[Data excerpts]
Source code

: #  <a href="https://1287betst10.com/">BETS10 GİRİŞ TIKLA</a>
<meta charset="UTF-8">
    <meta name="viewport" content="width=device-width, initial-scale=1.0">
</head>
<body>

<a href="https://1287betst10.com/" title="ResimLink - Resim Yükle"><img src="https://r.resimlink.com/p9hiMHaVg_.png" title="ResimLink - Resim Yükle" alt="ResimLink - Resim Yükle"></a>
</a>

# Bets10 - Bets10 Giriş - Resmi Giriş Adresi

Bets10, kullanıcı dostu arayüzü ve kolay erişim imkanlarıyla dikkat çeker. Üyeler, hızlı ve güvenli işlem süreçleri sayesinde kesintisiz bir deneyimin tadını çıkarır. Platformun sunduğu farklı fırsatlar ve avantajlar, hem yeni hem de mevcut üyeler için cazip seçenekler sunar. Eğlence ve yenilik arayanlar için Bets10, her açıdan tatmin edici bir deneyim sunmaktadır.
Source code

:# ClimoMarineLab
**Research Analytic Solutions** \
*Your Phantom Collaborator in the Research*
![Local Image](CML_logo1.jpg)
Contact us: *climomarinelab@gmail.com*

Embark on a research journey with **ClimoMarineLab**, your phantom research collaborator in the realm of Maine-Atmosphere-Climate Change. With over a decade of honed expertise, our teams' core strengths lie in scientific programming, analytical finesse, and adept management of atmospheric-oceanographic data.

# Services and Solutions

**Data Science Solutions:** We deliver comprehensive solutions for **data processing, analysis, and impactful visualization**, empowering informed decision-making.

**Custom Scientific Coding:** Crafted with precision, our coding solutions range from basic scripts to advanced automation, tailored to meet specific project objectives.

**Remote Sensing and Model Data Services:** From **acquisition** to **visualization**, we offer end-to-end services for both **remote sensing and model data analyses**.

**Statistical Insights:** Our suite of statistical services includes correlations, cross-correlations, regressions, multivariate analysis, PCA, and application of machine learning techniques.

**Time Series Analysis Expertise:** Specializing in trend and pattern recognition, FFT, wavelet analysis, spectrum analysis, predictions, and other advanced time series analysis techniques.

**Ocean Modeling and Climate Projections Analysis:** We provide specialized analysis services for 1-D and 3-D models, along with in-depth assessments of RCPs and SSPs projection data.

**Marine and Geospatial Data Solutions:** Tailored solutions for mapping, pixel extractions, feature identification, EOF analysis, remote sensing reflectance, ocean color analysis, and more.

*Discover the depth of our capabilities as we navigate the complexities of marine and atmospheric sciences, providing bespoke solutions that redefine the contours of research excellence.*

● Brief
Copy the lines above exactly. Start with the line containing "Embark on a", end with the line containing "# Services and Solutions", and include both.

● Answer
Embark on a research journey with **ClimoMarineLab**, your phantom research collaborator in the realm of Maine-Atmosphere-Climate Change. With over a decade of honed expertise, our teams' core strengths lie in scientific programming, analytical finesse, and adept management of atmospheric-oceanographic data.

# Services and Solutions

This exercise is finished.